The Begbies Traynor Red Flag Alert Football Distress Report monitors the financial distress in football clubs every six months. The latest figures show that a total of six clubs (one in twelve) in the Championship and Leagues One and Two are facing ‘critical’ financial pressure at the end of October 2013. The number of clubs in serious trouble represents 8 per cent of the 72 clubs that make up the leagues.
In addition, the report highlights barely rising average attendances and season ticket revenues across the three divisions, which despite increasing consumer and leisure spending are compounding the misery of clubs which are experiencing rising running costs.
The report highlights the emerging trend of the community interest company (CIC) structure as key to the future stability of the weaker clubs.
Gerald Krasner is a partner at Begbies Traynor and an expert in football finance, who has in the past been a joint administrator of both AFC Bournemouth and Port Vale Football Club. Commenting on the survey results, he said: “The relative fortunes of those at the very top and those at the foot of the league are getting further and further apart. The weaker clubs that are just staggering through the season are now locked into an inevitable downward spiral, and most clubs won’t attract a foreign billionaire to bankroll them out of their financial mess.
“Darlington, Eastbourne and Stenhousemuir in Scotland have all looked towards a CIC format to put down a stable, long term ownership and funding structure. The best example of fan-owned clubs is Barcelona, which has proved that a more mutual approach can still bring big spending and success. There is no doubt that the trickle of clubs that have become majority owned by the fans here in England will become a steady flow over the coming few seasons,” he added.
The number of distressed clubs includes Coventry City, following its well-publicised failure in June this year, and is unchanged since the last survey was conducted in March this year.

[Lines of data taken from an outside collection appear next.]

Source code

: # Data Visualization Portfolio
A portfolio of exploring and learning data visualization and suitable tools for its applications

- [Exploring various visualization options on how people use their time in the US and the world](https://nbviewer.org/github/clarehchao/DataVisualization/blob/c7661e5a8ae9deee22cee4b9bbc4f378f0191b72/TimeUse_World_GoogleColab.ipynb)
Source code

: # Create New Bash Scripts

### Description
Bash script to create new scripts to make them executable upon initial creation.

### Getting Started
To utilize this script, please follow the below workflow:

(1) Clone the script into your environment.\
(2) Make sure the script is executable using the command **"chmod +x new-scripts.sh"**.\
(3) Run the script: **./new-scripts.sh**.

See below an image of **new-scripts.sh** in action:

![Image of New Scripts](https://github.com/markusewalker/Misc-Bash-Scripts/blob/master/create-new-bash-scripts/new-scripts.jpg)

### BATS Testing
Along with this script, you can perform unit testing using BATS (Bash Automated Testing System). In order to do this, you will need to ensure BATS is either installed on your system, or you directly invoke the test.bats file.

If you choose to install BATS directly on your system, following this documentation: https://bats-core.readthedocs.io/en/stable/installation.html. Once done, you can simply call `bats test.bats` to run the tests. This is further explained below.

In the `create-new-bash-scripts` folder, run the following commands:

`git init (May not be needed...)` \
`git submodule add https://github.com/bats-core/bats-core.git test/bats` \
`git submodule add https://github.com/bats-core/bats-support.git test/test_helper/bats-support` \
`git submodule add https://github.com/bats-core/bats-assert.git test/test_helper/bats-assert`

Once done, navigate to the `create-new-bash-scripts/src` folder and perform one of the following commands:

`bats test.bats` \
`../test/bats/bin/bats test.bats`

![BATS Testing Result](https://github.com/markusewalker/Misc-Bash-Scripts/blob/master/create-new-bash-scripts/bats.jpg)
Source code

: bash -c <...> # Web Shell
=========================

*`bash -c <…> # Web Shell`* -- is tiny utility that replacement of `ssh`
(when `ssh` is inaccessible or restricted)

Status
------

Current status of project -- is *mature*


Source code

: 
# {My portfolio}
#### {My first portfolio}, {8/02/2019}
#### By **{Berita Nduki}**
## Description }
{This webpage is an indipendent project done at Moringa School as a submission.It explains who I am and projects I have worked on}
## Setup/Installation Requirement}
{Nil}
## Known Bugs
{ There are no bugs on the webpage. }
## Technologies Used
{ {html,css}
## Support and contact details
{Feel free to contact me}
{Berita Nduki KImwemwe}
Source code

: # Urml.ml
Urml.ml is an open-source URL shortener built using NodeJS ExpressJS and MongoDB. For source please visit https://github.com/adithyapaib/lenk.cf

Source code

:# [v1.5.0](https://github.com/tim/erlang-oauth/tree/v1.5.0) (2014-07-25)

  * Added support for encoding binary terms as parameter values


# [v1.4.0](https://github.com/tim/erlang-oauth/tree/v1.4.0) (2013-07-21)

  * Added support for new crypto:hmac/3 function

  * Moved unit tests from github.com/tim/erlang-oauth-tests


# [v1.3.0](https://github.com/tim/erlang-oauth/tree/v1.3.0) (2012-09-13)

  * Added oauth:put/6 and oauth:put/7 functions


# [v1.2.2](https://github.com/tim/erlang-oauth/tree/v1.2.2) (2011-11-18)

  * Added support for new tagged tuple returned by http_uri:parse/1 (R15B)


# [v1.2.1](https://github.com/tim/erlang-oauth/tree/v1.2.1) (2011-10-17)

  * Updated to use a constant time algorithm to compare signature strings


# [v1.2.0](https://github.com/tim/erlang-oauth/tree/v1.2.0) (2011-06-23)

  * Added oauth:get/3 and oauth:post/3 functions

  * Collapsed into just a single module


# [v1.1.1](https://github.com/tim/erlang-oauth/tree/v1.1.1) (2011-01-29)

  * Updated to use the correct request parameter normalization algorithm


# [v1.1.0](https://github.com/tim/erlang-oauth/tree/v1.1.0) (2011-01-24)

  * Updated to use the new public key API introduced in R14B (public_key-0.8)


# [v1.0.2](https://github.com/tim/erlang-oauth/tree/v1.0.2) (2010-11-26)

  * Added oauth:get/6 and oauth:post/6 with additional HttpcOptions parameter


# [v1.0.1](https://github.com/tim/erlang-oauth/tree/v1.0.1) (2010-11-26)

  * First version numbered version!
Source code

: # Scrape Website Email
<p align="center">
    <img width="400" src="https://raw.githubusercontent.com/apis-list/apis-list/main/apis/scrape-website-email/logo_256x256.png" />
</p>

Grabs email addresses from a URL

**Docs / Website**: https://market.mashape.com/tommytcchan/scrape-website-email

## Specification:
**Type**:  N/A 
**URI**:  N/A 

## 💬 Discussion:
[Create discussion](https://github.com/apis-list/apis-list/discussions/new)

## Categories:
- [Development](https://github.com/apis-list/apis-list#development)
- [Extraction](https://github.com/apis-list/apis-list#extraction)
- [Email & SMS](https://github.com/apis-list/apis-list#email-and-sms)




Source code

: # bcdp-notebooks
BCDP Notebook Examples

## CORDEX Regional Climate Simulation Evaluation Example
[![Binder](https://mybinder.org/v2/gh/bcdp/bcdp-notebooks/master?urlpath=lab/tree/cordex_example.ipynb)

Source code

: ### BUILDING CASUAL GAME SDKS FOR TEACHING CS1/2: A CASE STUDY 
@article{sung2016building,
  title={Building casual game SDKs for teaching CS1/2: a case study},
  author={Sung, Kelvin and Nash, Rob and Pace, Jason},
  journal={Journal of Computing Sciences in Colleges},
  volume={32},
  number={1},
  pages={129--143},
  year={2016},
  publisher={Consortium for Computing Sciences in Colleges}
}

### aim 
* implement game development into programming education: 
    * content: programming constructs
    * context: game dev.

However, football club coffers are typically at their healthiest at the start of the season, indicating that there is likely to be more serious problems for more clubs by early next year.
“If these clubs are cash strapped now, then they are likely to be in more trouble after the next transfer window, when the bank balances are at their lowest, unless directors show prudence and continue to curb the spending and manage costs sensibly,” said Mr Krasner.

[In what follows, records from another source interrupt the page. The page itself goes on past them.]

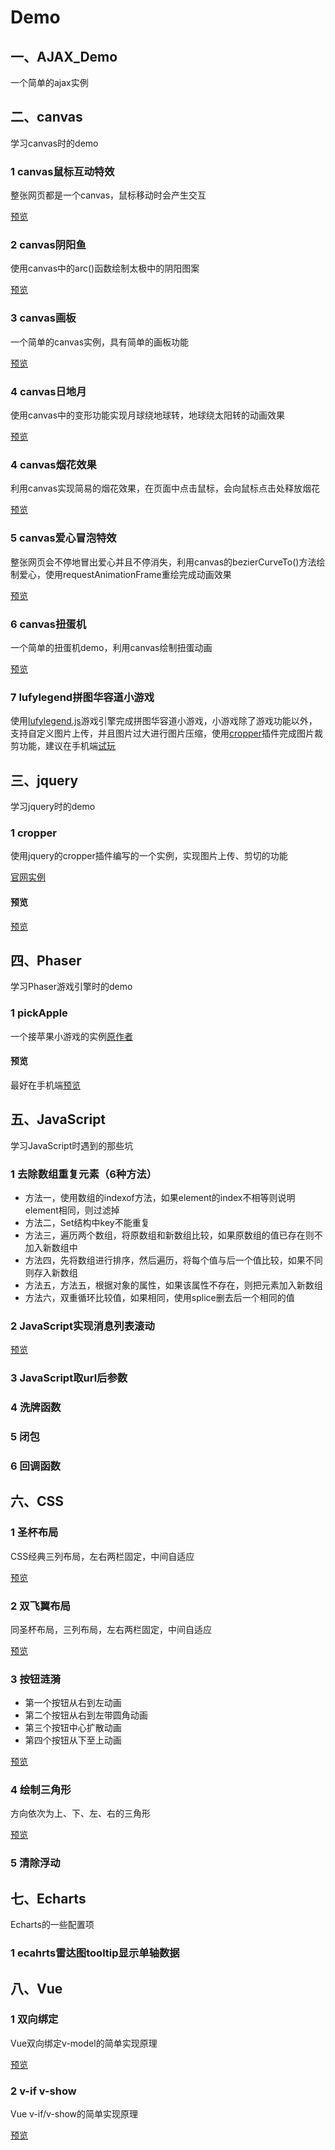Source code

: # Demo

## 一、AJAX_Demo

一个简单的ajax实例

## 二、canvas

学习canvas时的demo

### 1 canvas鼠标互动特效

整张网页都是一个canvas，鼠标移动时会产生交互

<a href="https://chrischen0405.github.io/Demo/canvas/canvas%E9%BC%A0%E6%A0%87%E4%BA%92%E5%8A%A8%E7%89%B9%E6%95%88/index.html" target="_blank">预览</a>

### 2 canvas阴阳鱼

使用canvas中的arc()函数绘制太极中的阴阳图案

<a href="https://chrischen0405.github.io/Demo/canvas/canvas%20arc()%E5%87%BD%E6%95%B0%E7%BB%98%E5%88%B6%E9%98%B4%E9%98%B3%E9%B1%BC.html" target="_blank">预览</a>

### 3 canvas画板

一个简单的canvas实例，具有简单的画板功能

<a href="https://chrischen0405.github.io/Demo/canvas/canvas%E7%94%BB%E6%9D%BF.html" target="_blank">预览</a>

### 4 canvas日地月

使用canvas中的变形功能实现月球绕地球转，地球绕太阳转的动画效果

<a href="https://chrischen0405.github.io/Demo/canvas/canvas%E7%BB%98%E5%88%B6%E6%97%A5%E5%9C%B0%E6%9C%88.html" target="_blank">预览</a>

### 4 canvas烟花效果

利用canvas实现简易的烟花效果，在页面中点击鼠标，会向鼠标点击处释放烟花

<a href="https://chrischen0405.github.io/Demo/canvas/canvas%E7%83%9F%E8%8A%B1%E7%89%B9%E6%95%88/index.html" target="_blank">预览</a>

### 5 canvas爱心冒泡特效

整张网页会不停地冒出爱心并且不停消失，利用canvas的bezierCurveTo()方法绘制爱心，使用requestAnimationFrame重绘完成动画效果

<a href="https://chrischen0405.github.io/Demo/canvas/canvas%E7%88%B1%E5%BF%83%E5%86%92%E6%B3%A1%E7%89%B9%E6%95%88/index.html" target="_blank">预览</a>

### 6 canvas扭蛋机

一个简单的扭蛋机demo，利用canvas绘制扭蛋动画

<a href="https://chrischen0405.github.io/Demo/canvas/canvas%E6%89%AD%E8%9B%8B%E6%9C%BA%E6%95%88%E6%9E%9C/index.html" target="_blank">预览</a>

### 7 lufylegend拼图华容道小游戏

使用<a href="http://www.lufylegend.com/api/zh_CN/out/" target="_blank">lufylegend.js</a>游戏引擎完成拼图华容道小游戏，小游戏除了游戏功能以外，支持自定义图片上传，并且图片过大进行图片压缩，使用<a href="https://fengyuanchen.github.io/cropper/" target="_blank">cropper</a>插件完成图片裁剪功能，建议在手机端<a href="https://chrischen0405.github.io/Demo/canvas/lufylegend/index.html" target="_blank">试玩</a>

## 三、jquery

学习jquery时的demo

### 1 cropper

使用jquery的cropper插件编写的一个实例，实现图片上传、剪切的功能<br>

<a href="https://fengyuanchen.github.io/cropper/" target="_blank">官网实例</a>

#### 预览

<a href="https://chrischen0405.github.io/Demo/jquery/cropper/cropper%E5%9B%BE%E5%83%8F%E8%A3%81%E5%89%AA.html" target="_blank">预览</a>

## 四、Phaser

学习Phaser游戏引擎时的demo

### 1 pickApple

一个接苹果小游戏的实例<a href="https://segmentfault.com/a/1190000009212221" target="_blank">原作者</a>

#### 预览

最好在手机端<a href="https://chrischen0405.github.io/Demo/Phaser/pickApple/index.html" target="_blank">预览</a>

## 五、JavaScript

学习JavaScript时遇到的那些坑

### 1 去除数组重复元素（6种方法）

- 方法一，使用数组的indexof方法，如果element的index不相等则说明element相同，则过滤掉
- 方法二，Set结构中key不能重复
- 方法三，遍历两个数组，将原数组和新数组比较，如果原数组的值已存在则不加入新数组中
- 方法四，先将数组进行排序，然后遍历，将每个值与后一个值比较，如果不同则存入新数组
- 方法五，方法五，根据对象的属性，如果该属性不存在，则把元素加入新数组
- 方法六，双重循环比较值，如果相同，使用splice删去后一个相同的值

### 2 JavaScript实现消息列表滚动

<a href="https://chrischen0405.github.io/Demo/JavaScript/5-2消息滚动/index.html" target="_blank">预览</a>

### 3 JavaScript取url后参数

### 4 洗牌函数

### 5 闭包

### 6 回调函数

## 六、CSS

### 1 圣杯布局

CSS经典三列布局，左右两栏固定，中间自适应

<a href="https://chrischen0405.github.io/Demo/HTML&CSS/%E5%B8%83%E5%B1%80/%E5%9C%A3%E6%9D%AF%E5%B8%83%E5%B1%80.html" target="_blank">预览</a>

### 2 双飞翼布局

同圣杯布局，三列布局，左右两栏固定，中间自适应

<a href="https://chrischen0405.github.io/Demo/HTML&CSS/%E5%B8%83%E5%B1%80/%E5%8F%8C%E9%A3%9E%E7%BF%BC%E5%B8%83%E5%B1%80.html" target="_blank">预览</a>

### 3 按钮涟漪

- 第一个按钮从右到左动画
- 第二个按钮从右到左带圆角动画
- 第三个按钮中心扩散动画
- 第四个按钮从下至上动画

<a href="https://chrischen0405.github.io/Demo/HTML&CSS/6-3按钮涟漪.html" target="_blank">预览</a>

### 4 绘制三角形

方向依次为上、下、左、右的三角形

<a href="https://chrischen0405.github.io/Demo/HTML&CSS/6-4triangle/index.html" target="_blank">预览</a>

### 5 清除浮动

## 七、Echarts

Echarts的一些配置项

### 1 ecahrts雷达图tooltip显示单轴数据

## 八、Vue

### 1 双向绑定

Vue双向绑定v-model的简单实现原理

<a href="https://chrischen0405.github.io/Demo/Vue/8-1双向绑定实现/index.html" target="_blank">预览</a>

### 2 v-if v-show

Vue v-if/v-show的简单实现原理

<a href="https://chrischen0405.github.io/Demo/Vue/8-2v-ifv-show实现/index.html" target="_blank">预览</a>
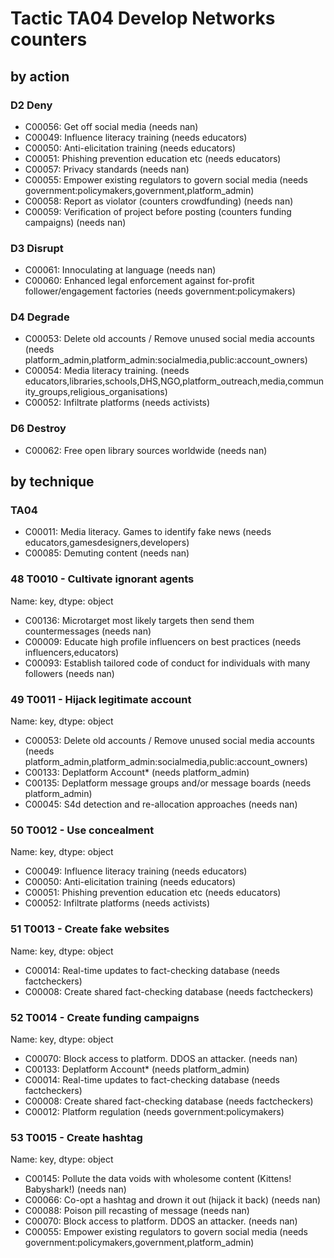 # Tactic TA04 Develop Networks counters

## by action


### D2 Deny
* C00056: Get off social media (needs nan)
* C00049: Influence literacy training (needs educators)
* C00050: Anti-elicitation training (needs educators)
* C00051: Phishing prevention education etc (needs educators)
* C00057: Privacy standards (needs nan)
* C00055: Empower existing regulators to govern social media (needs government:policymakers,government,platform_admin)
* C00058: Report as violator (counters crowdfunding) (needs nan)
* C00059: Verification of project before posting (counters funding campaigns) (needs nan)

### D3 Disrupt
* C00061: Innoculating at language (needs nan)
* C00060: Enhanced legal enforcement against for-profit follower/engagement factories (needs government:policymakers)

### D4 Degrade
* C00053: Delete old accounts / Remove unused social media accounts (needs platform_admin,platform_admin:socialmedia,public:account_owners)
* C00054: Media literacy training.  (needs educators,libraries,schools,DHS,NGO,platform_outreach,media,community_groups,religious_organisations)
* C00052: Infiltrate platforms (needs activists)

### D6 Destroy
* C00062: Free open library sources worldwide (needs nan)

## by technique


### TA04
* C00011: Media literacy. Games to identify fake news (needs educators,gamesdesigners,developers)
* C00085: Demuting content (needs nan)

### 48    T0010 - Cultivate ignorant agents
Name: key, dtype: object
* C00136: Microtarget most likely targets then send them countermessages (needs nan)
* C00009: Educate high profile influencers on best practices (needs influencers,educators)
* C00093: Establish tailored code of conduct for individuals with many followers (needs nan)

### 49    T0011 - Hijack legitimate account
Name: key, dtype: object
* C00053: Delete old accounts / Remove unused social media accounts (needs platform_admin,platform_admin:socialmedia,public:account_owners)
* C00133: Deplatform Account* (needs platform_admin)
* C00135: Deplatform message groups and/or message boards (needs platform_admin)
* C00045: S4d detection and re-allocation approaches (needs nan)

### 50    T0012 - Use concealment
Name: key, dtype: object
* C00049: Influence literacy training (needs educators)
* C00050: Anti-elicitation training (needs educators)
* C00051: Phishing prevention education etc (needs educators)
* C00052: Infiltrate platforms (needs activists)

### 51    T0013 - Create fake websites
Name: key, dtype: object
* C00014: Real-time updates to fact-checking database (needs factcheckers)
* C00008: Create shared fact-checking database (needs factcheckers)

### 52    T0014 - Create funding campaigns
Name: key, dtype: object
* C00070: Block access to platform. DDOS an attacker. (needs nan)
* C00133: Deplatform Account* (needs platform_admin)
* C00014: Real-time updates to fact-checking database (needs factcheckers)
* C00008: Create shared fact-checking database (needs factcheckers)
* C00012: Platform regulation (needs government:policymakers)

### 53    T0015 - Create hashtag
Name: key, dtype: object
* C00145: Pollute the data voids with wholesome content (Kittens! Babyshark!) (needs nan)
* C00066: Co-opt a hashtag and drown it out (hijack it back) (needs nan)
* C00088: Poison pill recasting of message (needs nan)
* C00070: Block access to platform. DDOS an attacker. (needs nan)
* C00055: Empower existing regulators to govern social media (needs government:policymakers,government,platform_admin)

Attendances across the English league showed little improvement so far this season when averaged across all divisions, rising just two per cent. The average gate at a Premier League fixture increased by three per cent to nearly 36,500. The Championship clubs have reported average attendances falling by seven per cent to just over 16,000. This was largely due to the relegation of Wolves, whose strong supporter base has also boosted average gates by 20 per cent so far in League One. League Two attendances were also up by six per cent to almost 4,500 on average.

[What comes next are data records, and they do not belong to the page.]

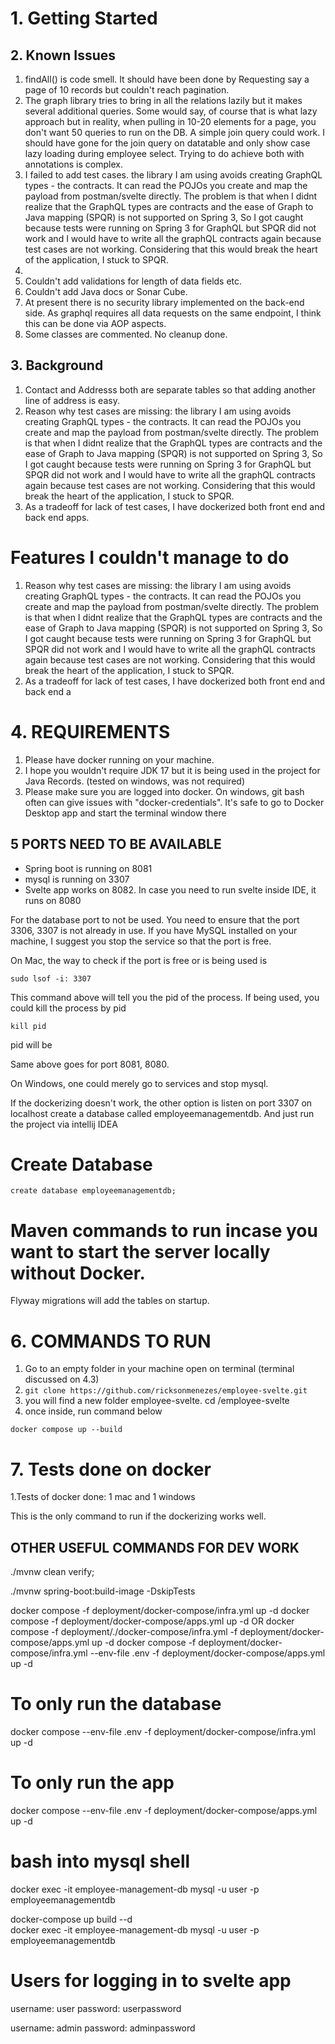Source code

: # 1. Getting Started


## 2. Known Issues

1. findAll() is  code smell. It should have been done by Requesting say a page of 10 records but couldn't reach pagination.
2. The graph library tries to bring in all the relations lazily but it makes several additional queries. Some would  say, of course that is what lazy approach but in reality, when pulling in 10-20 elements for a page, you don't want 50 queries to run on the DB. A simple join query could work. I should have gone for the join query on datatable and only show case lazy loading during employee select. Trying to do achieve both with annotations is complex.
3. I failed to add test cases. the library I am using avoids creating GraphQL types - the contracts. It can read the POJOs you create and map the payload from postman/svelte directly. The problem is that when I didnt realize that the GraphQL types are contracts and the ease of Graph to Java mapping (SPQR) is not supported on Spring 3, So I got caught because tests were running on Spring 3 for GraphQL but SPQR did not work and I would have to write all the graphQL contracts again because test cases are not working. Considering that this would break the heart of the application, I stuck to SPQR.
4. 
5. Couldn't add validations for length of data fields etc.
6. Couldn't add Java docs or Sonar Cube.
7. At present there is no security library implemented on the back-end side. As graphql requires all data requests on the same endpoint, I think this can be done via AOP aspects.
8. Some classes are commented. No cleanup done. 

## 3. Background

1. Contact and Addresss both are separate tables so that adding another line of address is easy.
2. Reason why test cases are missing: the library I am using avoids creating GraphQL types - the contracts. It can read the POJOs you create and map the payload from postman/svelte directly. The problem is that when I didnt realize that the GraphQL types are contracts and the ease of Graph to Java mapping (SPQR) is not supported on Spring 3, So I got caught because tests were running on Spring 3 for GraphQL but SPQR did not work and I would have to write all the graphQL contracts again because test cases are not working. Considering that this would break the heart of the application, I stuck to SPQR.
3. As a tradeoff for lack of test cases, I have dockerized both front end and back end apps.

# Features I couldn't manage to do

1. Reason why test cases are missing: the library I am using avoids creating GraphQL types - the contracts. It can read the POJOs you create and map the payload from postman/svelte directly. The problem is that when I didnt realize that the GraphQL types are contracts and the ease of Graph to Java mapping (SPQR) is not supported on Spring 3, So I got caught because tests were running on Spring 3 for GraphQL but SPQR did not work and I would have to write all the graphQL contracts again because test cases are not working. Considering that this would break the heart of the application, I stuck to SPQR.
2. As a tradeoff for lack of test cases, I have dockerized both front end and back end a

# 4. REQUIREMENTS

1. Please have docker running on your machine. 
2. I hope you wouldn't require JDK 17 but it is being used in the project for Java Records. (tested on windows, was not required)
3. Please make sure you are logged into docker. On windows, git bash often can give issues with "docker-credentials". It's safe to go to Docker Desktop app and start the terminal window there 

## 5 PORTS NEED TO BE AVAILABLE

- Spring boot is running on 8081
- mysql is running on 3307
- Svelte app works on 8082. In case you need to run svelte inside IDE, it runs on 8080

For the database port to not be used. You need to ensure that the port 3306, 3307 is not already in use.
If you have MySQL installed on your machine, I suggest you stop the service so that the port is free.

On Mac, the way to check if the port is free or is being used is

`sudo lsof -i: 3307`

This command above will tell you the pid of the process. If being used,  you could kill the process by pid

`kill pid`

pid will be

Same above goes for port 8081, 8080.

On Windows, one could merely go to services and stop mysql.

If the dockerizing doesn't work, the other option is listen on port 3307 on localhost
create a database called employeemanagementdb. And just run the project  via intellij IDEA

# Create Database
`create database employeemanagementdb;`

# Maven commands to run incase you want to start the server locally without Docker.


Flyway migrations will add the tables on startup.


# 6. COMMANDS TO RUN

1. Go to an empty folder in your machine open on terminal (terminal discussed on 4.3)
2. `git clone https://github.com/ricksonmenezes/employee-svelte.git`
3. you will find a new folder employee-svelte. cd /employee-svelte
4. once inside, run command below

`docker compose up --build`


# 7. Tests done on docker

1.Tests of docker done: 1 mac and 1 windows

This is the only command to run if the dockerizing works well.


## OTHER USEFUL COMMANDS FOR DEV WORK
./mvnw clean verify;

./mvnw  spring-boot:build-image -DskipTests

docker compose -f deployment/docker-compose/infra.yml up -d
docker compose -f deployment/docker-compose/apps.yml up -d
OR
docker compose -f deployment/./docker-compose/infra.yml -f deployment/docker-compose/apps.yml up -d
docker compose -f deployment/docker-compose/infra.yml --env-file .env -f deployment/docker-compose/apps.yml up -d



# To only run the database
docker compose --env-file .env  -f deployment/docker-compose/infra.yml up -d

# To only run the app
docker compose --env-file .env  -f deployment/docker-compose/apps.yml up -d


# bash into mysql shell
docker exec -it employee-management-db mysql -u user -p employeemanagementdb

docker-compose up build --d  
docker exec -it employee-management-db mysql -u user -p employeemanagementdb

# Users for logging in to svelte app
username: user
password: userpassword

username: admin
password: adminpassword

“The underlying picture is of a wider divide between the strongest and weakest clubs, but there is evidence that good financial management is being adopted by more football club boards. That said, the number of clubs that are propped up by generous and often increasing director loans, and inter-company transactions is masking a lot of the problems. Aside from finding an overseas benefactor, community ownership is the only viable long-term solution for many clubs that want to press the ‘reset’ button and put finances in order, and we are seeing more and more interest in these structures that have some support at present with government and HMRC incentives,” added Mr Krasner.